United States Court of Appeals, Third Circuit
Jun 20, 1973
483 F.2d 527 (3d Cir. 1973)

Summary

holding that the sentencing court should consider information presented by defendant and the presentence report which could be cause for mitigation, and that a fixed view at sentencing is inconsistent with judge's vested discretion to "fulfill his mandate to tailor the sentence imposed to the circumstances surrounding each individual defendant"

Summary of this case from Chick v. Government of Virgin Islands

Opinion

No. 72-2024.

Submitted Under Third Circuit Rule 12(6) March 22, 1973.

Decided June 20, 1973.

John David Egnal, Egnal Egnal, Philadelphia, Pa., for appellant.

Robert E. J. Curran, U.S. Atty., Carmen C. Nasuti, Asst. U.S. Atty., Philadelphia, Pa., for appellee.

Appeal from the United States District Court for the Eastern District of Pennsylvania.

Before SEITZ, Chief Judge and ALDISERT and ADAMS, Circuit Judges.


OPINION OF THE COURT


Defendant appeals his conviction by a jury and a resulting thirty month sentence for violations of the Selective Service Act.

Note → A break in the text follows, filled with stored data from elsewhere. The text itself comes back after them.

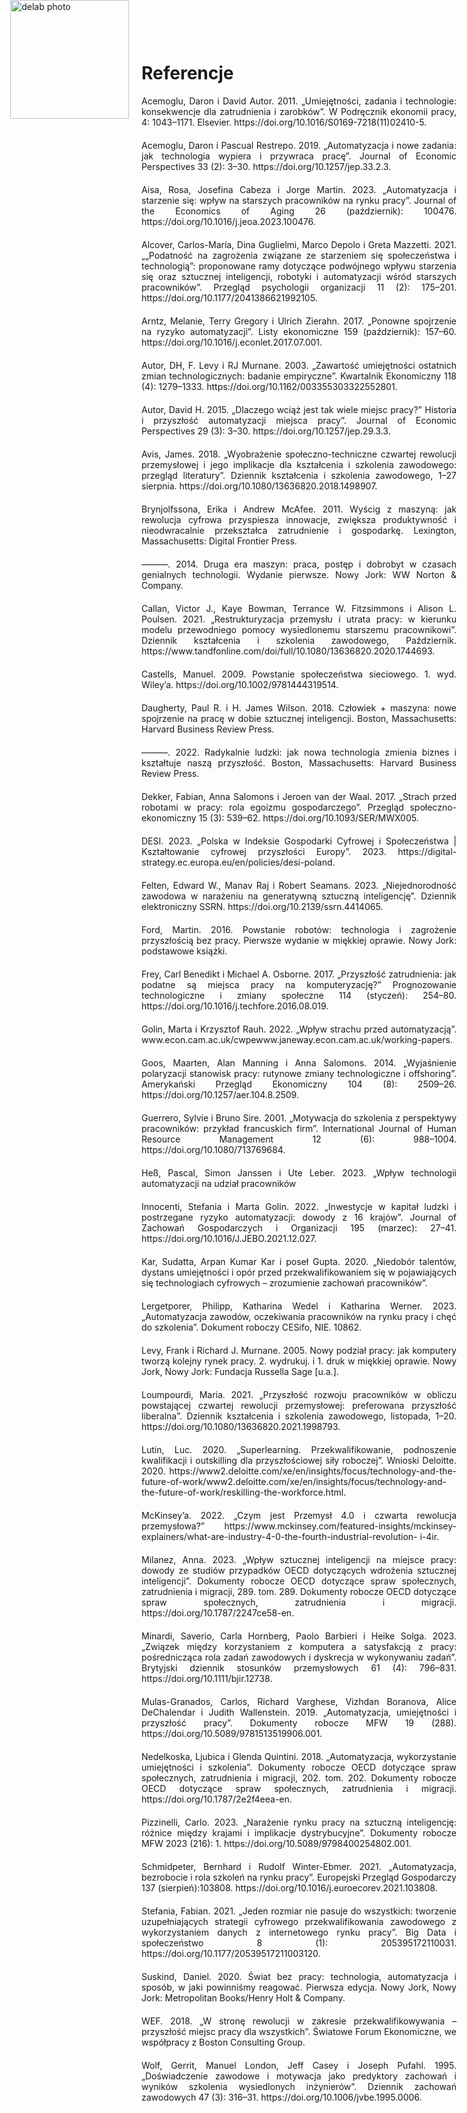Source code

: <div style="position: absolute; top: 0; left: 1.3em; width: 190px; height: 190px; overflow: hidden;">
    <img src="/genai_site/assets/logo2.png" alt="delab photo" style="width: 100%; height: 100%; object-fit: contain; display: block;">
</div>

<h1 style="margin-top: 50px;"><b> Referencje</b></h1>

<div style="text-align: justify; margin-bottom: 20px;">Acemoglu, Daron i David Autor. 2011. „Umiejętności, zadania i technologie: konsekwencje dla zatrudnienia i zarobków”. W Podręcznik ekonomii pracy, 4: 1043–1171. Elsevier. https://doi.org/10.1016/S0169-7218(11)02410-5.
</div>
<div style="text-align: justify; margin-bottom: 20px;">
Acemoglu, Daron i Pascual Restrepo. 2019. „Automatyzacja i nowe zadania: jak technologia wypiera i przywraca pracę”. Journal of Economic Perspectives 33 (2): 3–30. https://doi.org/10.1257/jep.33.2.3.
</div>

<div style="text-align: justify; margin-bottom: 20px;">
Aisa, Rosa, Josefina Cabeza i Jorge Martin. 2023. „Automatyzacja i starzenie się: wpływ na starszych pracowników na rynku pracy”. Journal of the Economics of Aging 26 (październik): 100476. https://doi.org/10.1016/j.jeoa.2023.100476.
</div>

<div style="text-align: justify; margin-bottom: 20px;">
Alcover, Carlos-María, Dina Guglielmi, Marco Depolo i Greta Mazzetti. 2021. „„Podatność na zagrożenia związane ze starzeniem się społeczeństwa i technologią”: proponowane ramy dotyczące podwójnego wpływu starzenia się oraz sztucznej inteligencji, robotyki i automatyzacji wśród starszych pracowników”. Przegląd psychologii organizacji 11 (2): 175–201. https://doi.org/10.1177/2041386621992105.
</div>

<div style="text-align: justify; margin-bottom: 20px;">
Arntz, Melanie, Terry Gregory i Ulrich Zierahn. 2017. „Ponowne spojrzenie na ryzyko automatyzacji”. Listy ekonomiczne 159 (październik): 157–60. https://doi.org/10.1016/j.econlet.2017.07.001.
</div>

<div style="text-align: justify; margin-bottom: 20px;">
Autor, DH, F. Levy i RJ Murnane. 2003. „Zawartość umiejętności ostatnich zmian technologicznych: badanie empiryczne”. Kwartalnik Ekonomiczny 118 (4): 1279–1333. https://doi.org/10.1162/003355303322552801.
</div>

<div style="text-align: justify; margin-bottom: 20px;">
Autor, David H. 2015. „Dlaczego wciąż jest tak wiele miejsc pracy?” Historia i przyszłość automatyzacji miejsca pracy”. Journal of Economic Perspectives 29 (3): 3–30. https://doi.org/10.1257/jep.29.3.3.
</div>

<div style="text-align: justify; margin-bottom: 20px;">
Avis, James. 2018. „Wyobrażenie społeczno-techniczne czwartej rewolucji przemysłowej i jego implikacje dla kształcenia i szkolenia zawodowego: przegląd literatury”. Dziennik kształcenia i szkolenia zawodowego, 1–27 sierpnia. https://doi.org/10.1080/13636820.2018.1498907.
</div>

<div style="text-align: justify; margin-bottom: 20px;">
Brynjolfssona, Erika i Andrew McAfee. 2011. Wyścig z maszyną: jak rewolucja cyfrowa przyspiesza innowacje, zwiększa produktywność i nieodwracalnie przekształca zatrudnienie i gospodarkę. Lexington, Massachusetts: Digital Frontier Press.
</div>

<div style="text-align: justify; margin-bottom: 20px;">
———. 2014. Druga era maszyn: praca, postęp i dobrobyt w czasach genialnych technologii. Wydanie pierwsze. Nowy Jork: WW Norton & Company.
</div>

<div style="text-align: justify; margin-bottom: 20px;">
Callan, Victor J., Kaye Bowman, Terrance W. Fitzsimmons i Alison L. Poulsen. 2021. „Restrukturyzacja przemysłu i utrata pracy: w kierunku modelu przewodniego pomocy wysiedlonemu starszemu pracownikowi”. Dziennik kształcenia i szkolenia zawodowego, Październik. https://www.tandfonline.com/doi/full/10.1080/13636820.2020.1744693.
</div>

<div style="text-align: justify; margin-bottom: 20px;">
Castells, Manuel. 2009. Powstanie społeczeństwa sieciowego. 1. wyd. Wiley’a. https://doi.org/10.1002/9781444319514.
</div>

<div style="text-align: justify; margin-bottom: 20px;">
Daugherty, Paul R. i H. James Wilson. 2018. Człowiek + maszyna: nowe spojrzenie na pracę w dobie sztucznej inteligencji. Boston, Massachusetts: Harvard Business Review Press.
</div>

<div style="text-align: justify; margin-bottom: 20px;">
———. 2022. Radykalnie ludzki: jak nowa technologia zmienia biznes i kształtuje naszą przyszłość. Boston, Massachusetts: Harvard Business Review Press.
</div>

<div style="text-align: justify; margin-bottom: 20px;">
Dekker, Fabian, Anna Salomons i Jeroen van der Waal. 2017. „Strach przed robotami w pracy: rola egoizmu gospodarczego”. Przegląd społeczno-ekonomiczny 15 (3): 539–62. https://doi.org/10.1093/SER/MWX005.
</div>

<div style="text-align: justify; margin-bottom: 20px;">
DESI. 2023. „Polska w Indeksie Gospodarki Cyfrowej i Społeczeństwa | Kształtowanie cyfrowej przyszłości Europy”. 2023. https://digital-strategy.ec.europa.eu/en/policies/desi-poland.
</div>

<div style="text-align: justify; margin-bottom: 20px;">
Felten, Edward W., Manav Raj i Robert Seamans. 2023. „Niejednorodność zawodowa w narażeniu na generatywną sztuczną inteligencję”. Dziennik elektroniczny SSRN. https://doi.org/10.2139/ssrn.4414065.
</div>

<div style="text-align: justify; margin-bottom: 20px;">
Ford, Martin. 2016. Powstanie robotów: technologia i zagrożenie przyszłością bez pracy. Pierwsze wydanie w miękkiej oprawie. Nowy Jork: podstawowe książki.
</div>

<div style="text-align: justify; margin-bottom: 20px;">
Frey, Carl Benedikt i Michael A. Osborne. 2017. „Przyszłość zatrudnienia: jak podatne są miejsca pracy na komputeryzację?” Prognozowanie technologiczne i zmiany społeczne 114 (styczeń): 254–80. https://doi.org/10.1016/j.techfore.2016.08.019.
</div>

<div style="text-align: justify; margin-bottom: 20px;">
Golin, Marta i Krzysztof Rauh. 2022. „Wpływ strachu przed automatyzacją”. www.econ.cam.ac.uk/cwpewww.janeway.econ.cam.ac.uk/working-papers.
</div>

<div style="text-align: justify; margin-bottom: 20px;">
Goos, Maarten, Alan Manning i Anna Salomons. 2014. „Wyjaśnienie polaryzacji stanowisk pracy: rutynowe zmiany technologiczne i offshoring”. Amerykański Przegląd Ekonomiczny 104 (8): 2509–26. https://doi.org/10.1257/aer.104.8.2509.
</div>

<div style="text-align: justify; margin-bottom: 20px;">
Guerrero, Sylvie i Bruno Sire. 2001. „Motywacja do szkolenia z perspektywy pracowników: przykład francuskich firm”. International Journal of Human Resource Management 12 (6): 988–1004. https://doi.org/10.1080/713769684.
</div>

<div style="text-align: justify; margin-bottom: 20px;">
Heß, Pascal, Simon Janssen i Ute Leber. 2023. „Wpływ technologii automatyzacji na udział pracowników
</div>
<div style="text-align: justify; margin-bottom: 20px;">
Innocenti, Stefania i Marta Golin. 2022. „Inwestycje w kapitał ludzki i postrzegane ryzyko automatyzacji: dowody z 16 krajów”. Journal of Zachowań Gospodarczych i Organizacji 195 (marzec): 27–41. https://doi.org/10.1016/J.JEBO.2021.12.027.
</div>
<div style="text-align: justify; margin-bottom: 20px;">
Kar, Sudatta, Arpan Kumar Kar i poseł Gupta. 2020. „Niedobór talentów, dystans umiejętności i opór przed przekwalifikowaniem się w pojawiających się technologiach cyfrowych – zrozumienie zachowań pracowników”.
</div>
<div style="text-align: justify; margin-bottom: 20px;">
Lergetporer, Philipp, Katharina Wedel i Katharina Werner. 2023. „Automatyzacja zawodów, oczekiwania pracowników na rynku pracy i chęć do szkolenia”. Dokument roboczy CESifo, NIE. 10862.
</div>
<div style="text-align: justify; margin-bottom: 20px;">
Levy, Frank i Richard J. Murnane. 2005. Nowy podział pracy: jak komputery tworzą kolejny rynek pracy. 2. wydrukuj. i 1. druk w miękkiej oprawie. Nowy Jork, Nowy Jork: Fundacja Russella Sage [u.a.].
</div>
<div style="text-align: justify; margin-bottom: 20px;">
Loumpourdi, Maria. 2021. „Przyszłość rozwoju pracowników w obliczu powstającej czwartej rewolucji przemysłowej: preferowana przyszłość liberalna”. Dziennik kształcenia i szkolenia zawodowego, listopada, 1–20. https://doi.org/10.1080/13636820.2021.1998793.
</div>
<div style="text-align: justify; margin-bottom: 20px;">
Lutin, Luc. 2020. „Superlearning. Przekwalifikowanie, podnoszenie kwalifikacji i outskilling dla przyszłościowej siły roboczej”. Wnioski Deloitte. 2020. https://www2.deloitte.com/xe/en/insights/focus/technology-and-the-future-of-work/www2.deloitte.com/xe/en/insights/focus/technology-and- the-future-of-work/reskilling-the-workforce.html.
</div>
<div style="text-align: justify; margin-bottom: 20px;">
McKinsey’a. 2022. „Czym jest Przemysł 4.0 i czwarta rewolucja przemysłowa?” https://www.mckinsey.com/featured-insights/mckinsey-explainers/what-are-industry-4-0-the-fourth-industrial-revolution- i-4ir.
</div>
<div style="text-align: justify; margin-bottom: 20px;">
Milanez, Anna. 2023. „Wpływ sztucznej inteligencji na miejsce pracy: dowody ze studiów przypadków OECD dotyczących wdrożenia sztucznej inteligencji”. Dokumenty robocze OECD dotyczące spraw społecznych, zatrudnienia i migracji, 289. tom. 289. Dokumenty robocze OECD dotyczące spraw społecznych, zatrudnienia i migracji. https://doi.org/10.1787/2247ce58-en.
</div>
<div style="text-align: justify; margin-bottom: 20px;">
Minardi, Saverio, Carla Hornberg, Paolo Barbieri i Heike Solga. 2023. „Związek między korzystaniem z komputera a satysfakcją z pracy: pośrednicząca rola zadań zawodowych i dyskrecja w wykonywaniu zadań”. Brytyjski dziennik stosunków przemysłowych 61 (4): 796–831. https://doi.org/10.1111/bjir.12738.
</div>
<div style="text-align: justify; margin-bottom: 20px;">
Mulas-Granados, Carlos, Richard Varghese, Vizhdan Boranova, Alice DeChalendar i Judith Wallenstein. 2019. „Automatyzacja, umiejętności i przyszłość pracy”. Dokumenty robocze MFW 19 (288). https://doi.org/10.5089/9781513519906.001.
</div>
<div style="text-align: justify; margin-bottom: 20px;">
Nedelkoska, Ljubica i Glenda Quintini. 2018. „Automatyzacja, wykorzystanie umiejętności i szkolenia”. Dokumenty robocze OECD dotyczące spraw społecznych, zatrudnienia i migracji, 202. tom. 202. Dokumenty robocze OECD dotyczące spraw społecznych, zatrudnienia i migracji. https://doi.org/10.1787/2e2f4eea-en.
</div>
<div style="text-align: justify; margin-bottom: 20px;">
Pizzinelli, Carlo. 2023. „Narażenie rynku pracy na sztuczną inteligencję: różnice między krajami i implikacje dystrybucyjne”. Dokumenty robocze MFW 2023 (216): 1. https://doi.org/10.5089/9798400254802.001.
</div>
<div style="text-align: justify; margin-bottom: 20px;">
Schmidpeter, Bernhard i Rudolf Winter-Ebmer. 2021. „Automatyzacja, bezrobocie i rola szkoleń na rynku pracy”. Europejski Przegląd Gospodarczy 137 (sierpień):103808. https://doi.org/10.1016/j.euroecorev.2021.103808.
</div>
<div style="text-align: justify; margin-bottom: 20px;">
Stefania, Fabian. 2021. „Jeden rozmiar nie pasuje do wszystkich: tworzenie uzupełniających strategii cyfrowego przekwalifikowania zawodowego z wykorzystaniem danych z internetowego rynku pracy”. Big Data i społeczeństwo 8 (1): 205395172110031. https://doi.org/10.1177/20539517211003120.
</div>
<div style="text-align: justify; margin-bottom: 20px;">
Suskind, Daniel. 2020. Świat bez pracy: technologia, automatyzacja i sposób, w jaki powinniśmy reagować. Pierwsza edycja. Nowy Jork, Nowy Jork: Metropolitan Books/Henry Holt & Company.
</div>
<div style="text-align: justify; margin-bottom: 20px;">
WEF. 2018. „W stronę rewolucji w zakresie przekwalifikowywania – przyszłość miejsc pracy dla wszystkich”. Światowe Forum Ekonomiczne, we współpracy z Boston Consulting Group.
</div>
<div style="text-align: justify; margin-bottom: 20px;">
Wolf, Gerrit, Manuel London, Jeff Casey i Joseph Pufahl. 1995. „Doświadczenie zawodowe i motywacja jako predyktory zachowań i wyników szkolenia wysiedlonych inżynierów”. Dziennik zachowań zawodowych 47 (3): 316–31. https://doi.org/10.1006/jvbe.1995.0006.
</div>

About a month before trial, the defendant filed an affidavit under 28 U.S.C. § 144 (1970) seeking to disqualify the district judge for personal bias against him. In his affidavit, he characterized himself as a black militant. He stated his refusal to cooperate with the Selective Service System was because as a black man, he viewed the Armed Forces as the racist arm of an imperialistic nation. Additionally, he attached to his affidavit a copy of another affidavit filed by an attorney in a separate Selective Service case tried before the same judge. That attorney's affidavit recited:

[D]uring a conversation with the [judge] in his chambers, that [judge] stated that in cases of Selective Service violation, it is his policy to sentence all violators to thirty (30) months in prison if they are good people. [The judge] also stated that the only time that he sentenced to a greater period of time was in the case of a black militant and that he sentenced him to four and one-half (4 1/2) years.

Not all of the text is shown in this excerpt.